次の瞬間、ひゅっと息を呑むのはその千太郎本人だ。彼がずっと携帯していた竹刀袋には実は真剣が入っている。そこから目にも止まらぬ速さで、日本刀をすらりと取り出した。
彼は切り込む時の一歩が物凄く大きい。その右足で飛ぶように、潜り込むように相手の懐に滑り入る。抜刀しながら上へ円を描くように切りつけた。
「っ」
男の指と鉈が飛んだところで、島根の太い腕が後ろから忠治の細い腰回りをたぐり寄せた。引きずるようにして男から距離を取ると、懐から何か金属を取り出す。それを間髪入れずに先ほどの湧き水のところに向かって放り投げた。
轟音と煙で洞窟が満たされる。
暫くののち、島根が再び懐中電灯をカチリと点けた。女が持っていたはずの小さな松明は、床に落ちてまだくすぶっている。忠治は痛む身体を何とか起こしてすぐ後ろでそれを支える島根に振り返った。
「島根、……場所を考えろよ」
ケホンと忠治は咳払いをする。鼻の中も煤だらけだろう。島根は忠治の腰を支えて、それで一緒に立ち上がった。ゆらりと光源が揺れる。先程までの橙色の灯りとは違い、少し冷たく感じる光で心が少し冷静になる。

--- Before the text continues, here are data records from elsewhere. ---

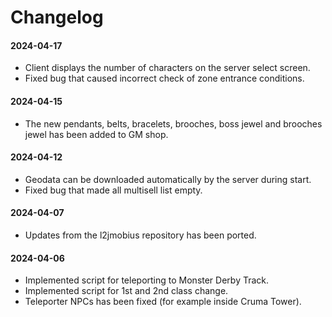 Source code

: # Changelog

#### 2024-04-17
- Client displays the number of characters on the server select screen.
- Fixed bug that caused incorrect check of zone entrance conditions.

#### 2024-04-15
- The new pendants, belts, bracelets, brooches, boss jewel and brooches jewel has been added to GM shop. 

#### 2024-04-12
- Geodata can be downloaded automatically by the server during start. 
- Fixed bug that made all multisell list empty.

#### 2024-04-07
- Updates from the l2jmobius repository has been ported.  

#### 2024-04-06
- Implemented script for teleporting to Monster Derby Track.  
- Implemented script for 1st and 2nd class change.
- Teleporter NPCs has been fixed (for example inside Cruma Tower).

「あの手榴弾は開発途中のを、僕の『こけおどし』用に改良した物なんです。だから岩を少し崩すくらいで、ホラ彼も大丈夫でしょう」
島根がライトで照らした先の青年は、手の先を抑えて捩れている。女はどうしたろうと目を巡らせると、洞窟の狭い横穴を利用して千太郎に助けられていた。
女は悲鳴を上げて台無しになった赤い水の沸き場を見た。そうして千太郎を押し退けると、煙が立ちこめる洞窟をヨロヨロと戻って行った。
「よもや子どもと心中する気じゃあるまいな」
「っ、追いましょう」
忠治の懸念に先に動いたのは千太郎だった。屋敷のある方へ向かって、まるで忠治と島根を置いて行かんばかりの速度で女を追いかけて走る。梯子を上り、屋敷の中に再び戻ると、中は洞窟から登って来た煙で煤臭い。